* How to complete this task: In the material below, the lines from the one containing "location*. For unpublished" through the one containing "access*. This reference" are to be given again exactly, ends included, and no others.

* Data shown:

-- Opening Marker --

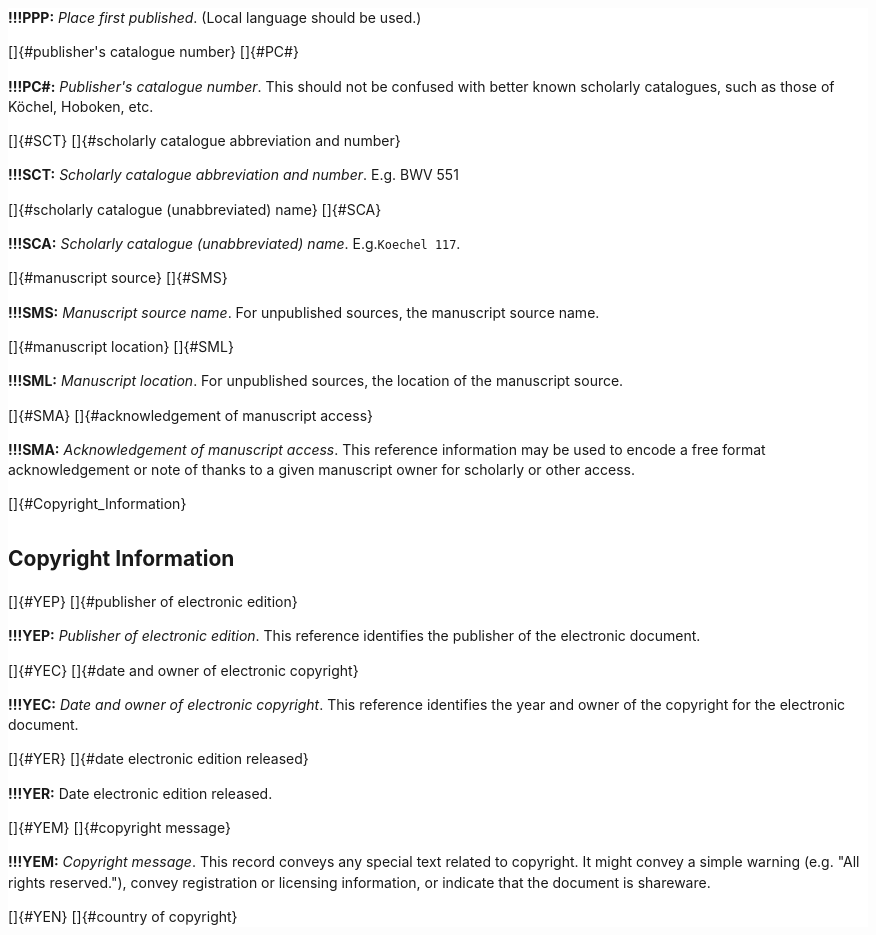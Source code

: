 **!!!PPP:** *Place first published*. (Local language should be used.)

[]{#publisher's catalogue number} []{#PC#}

**!!!PC\#:** *Publisher\'s catalogue number*. This should not be
confused with better known scholarly catalogues,  such as those of
Köchel,  Hoboken, etc.

[]{#SCT} []{#scholarly catalogue abbreviation and number}

**!!!SCT:** *Scholarly catalogue abbreviation and number*. E.g. BWV 551

[]{#scholarly catalogue (unabbreviated) name} []{#SCA}

**!!!SCA:** *Scholarly catalogue (unabbreviated) name*.
E.g.`Koechel 117`.

[]{#manuscript source} []{#SMS}

**!!!SMS:** *Manuscript source name*. For unpublished sources,  the
manuscript source name.

[]{#manuscript location} []{#SML}

**!!!SML:** *Manuscript location*. For unpublished sources,  the location
of the manuscript source.

[]{#SMA} []{#acknowledgement of manuscript access}

**!!!SMA:** *Acknowledgement of manuscript access*. This reference
information may be used to encode a free format acknowledgement or note
of thanks to a given manuscript owner for scholarly or other access.

[]{#Copyright_Information}

Copyright Information
---------------------

[]{#YEP} []{#publisher of electronic edition}

**!!!YEP:** *Publisher of electronic edition*. This reference identifies
the publisher of the electronic document.

[]{#YEC} []{#date and owner of electronic copyright}

**!!!YEC:** *Date and owner of electronic copyright*. This reference
identifies the year and owner of the copyright for the electronic
document.

[]{#YER} []{#date electronic edition released}

**!!!YER:** Date electronic edition released.

[]{#YEM} []{#copyright message}

**!!!YEM:** *Copyright message*. This record conveys any special text
related to copyright. It might convey a simple warning (e.g. \"All
rights reserved.\"),  convey registration or licensing information, or
indicate that the document is shareware.

[]{#YEN} []{#country of copyright}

-- Closing Marker --

* Problem solution:
**!!!SML:** *Manuscript location*. For unpublished sources,  the location
of the manuscript source.

[]{#SMA} []{#acknowledgement of manuscript access}

**!!!SMA:** *Acknowledgement of manuscript access*. This reference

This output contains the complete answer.